## Data
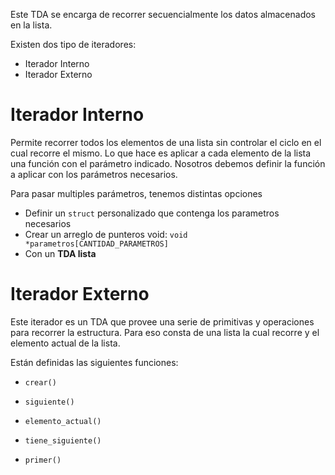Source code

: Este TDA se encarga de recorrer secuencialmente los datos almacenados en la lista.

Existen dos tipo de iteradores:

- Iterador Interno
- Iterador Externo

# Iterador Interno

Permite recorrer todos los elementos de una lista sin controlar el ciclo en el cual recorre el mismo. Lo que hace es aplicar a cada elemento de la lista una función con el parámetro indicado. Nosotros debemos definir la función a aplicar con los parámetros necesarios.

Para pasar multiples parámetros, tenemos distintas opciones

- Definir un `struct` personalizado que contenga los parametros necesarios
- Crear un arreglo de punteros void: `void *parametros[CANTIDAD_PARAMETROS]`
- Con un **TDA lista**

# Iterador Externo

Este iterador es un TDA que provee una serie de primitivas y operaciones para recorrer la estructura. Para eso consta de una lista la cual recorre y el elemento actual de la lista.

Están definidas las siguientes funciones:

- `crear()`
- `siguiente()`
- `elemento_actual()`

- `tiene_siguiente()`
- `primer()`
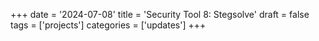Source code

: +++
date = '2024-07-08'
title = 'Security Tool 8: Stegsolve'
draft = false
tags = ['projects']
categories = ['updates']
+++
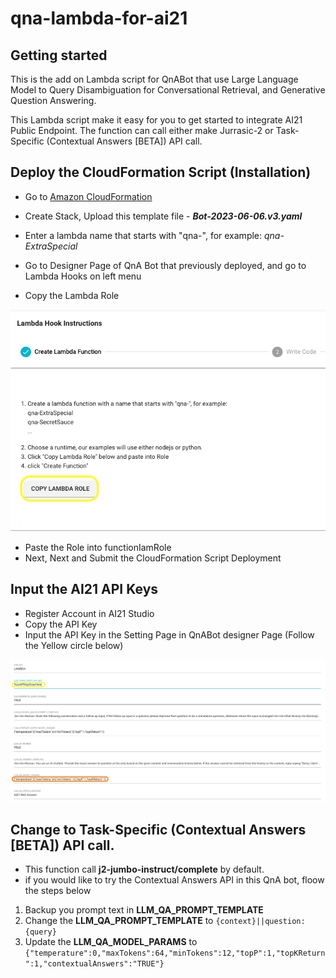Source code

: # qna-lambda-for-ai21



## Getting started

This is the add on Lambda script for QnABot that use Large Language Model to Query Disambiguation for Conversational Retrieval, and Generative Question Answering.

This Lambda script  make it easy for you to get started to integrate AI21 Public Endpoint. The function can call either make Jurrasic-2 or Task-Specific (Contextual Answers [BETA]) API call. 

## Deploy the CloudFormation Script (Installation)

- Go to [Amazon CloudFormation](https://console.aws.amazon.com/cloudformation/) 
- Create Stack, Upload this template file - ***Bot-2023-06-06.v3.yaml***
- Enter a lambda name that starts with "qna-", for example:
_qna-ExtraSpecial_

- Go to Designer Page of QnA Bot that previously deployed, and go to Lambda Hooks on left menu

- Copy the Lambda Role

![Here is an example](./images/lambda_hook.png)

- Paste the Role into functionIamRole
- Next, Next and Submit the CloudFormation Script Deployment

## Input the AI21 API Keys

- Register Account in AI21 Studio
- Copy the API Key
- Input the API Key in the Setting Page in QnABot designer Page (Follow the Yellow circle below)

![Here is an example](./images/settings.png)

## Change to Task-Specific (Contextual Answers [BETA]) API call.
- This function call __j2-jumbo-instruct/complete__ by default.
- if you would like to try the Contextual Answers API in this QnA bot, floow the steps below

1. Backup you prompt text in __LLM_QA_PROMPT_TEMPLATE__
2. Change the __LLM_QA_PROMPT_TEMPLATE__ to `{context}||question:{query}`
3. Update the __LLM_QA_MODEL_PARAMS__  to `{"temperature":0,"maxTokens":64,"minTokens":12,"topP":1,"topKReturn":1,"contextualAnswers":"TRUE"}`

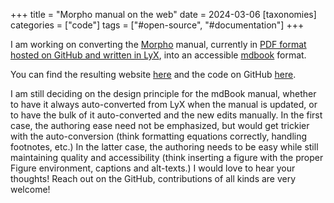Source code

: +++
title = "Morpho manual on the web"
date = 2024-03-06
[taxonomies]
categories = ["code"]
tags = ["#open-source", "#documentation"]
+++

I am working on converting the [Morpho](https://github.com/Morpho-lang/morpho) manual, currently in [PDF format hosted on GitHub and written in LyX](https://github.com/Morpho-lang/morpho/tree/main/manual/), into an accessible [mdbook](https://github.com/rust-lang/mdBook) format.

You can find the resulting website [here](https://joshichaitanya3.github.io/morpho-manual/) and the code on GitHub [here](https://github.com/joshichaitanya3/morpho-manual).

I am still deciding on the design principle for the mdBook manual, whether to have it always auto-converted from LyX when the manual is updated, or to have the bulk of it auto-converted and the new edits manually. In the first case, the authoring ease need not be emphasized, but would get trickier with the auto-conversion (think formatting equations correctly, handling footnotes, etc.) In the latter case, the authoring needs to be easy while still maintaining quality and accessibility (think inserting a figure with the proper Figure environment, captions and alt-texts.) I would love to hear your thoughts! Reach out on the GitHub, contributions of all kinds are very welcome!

## Activity
In how many lines of the records does the string "Externo" occur? Answer with the number alone.

## Response to the exercise
2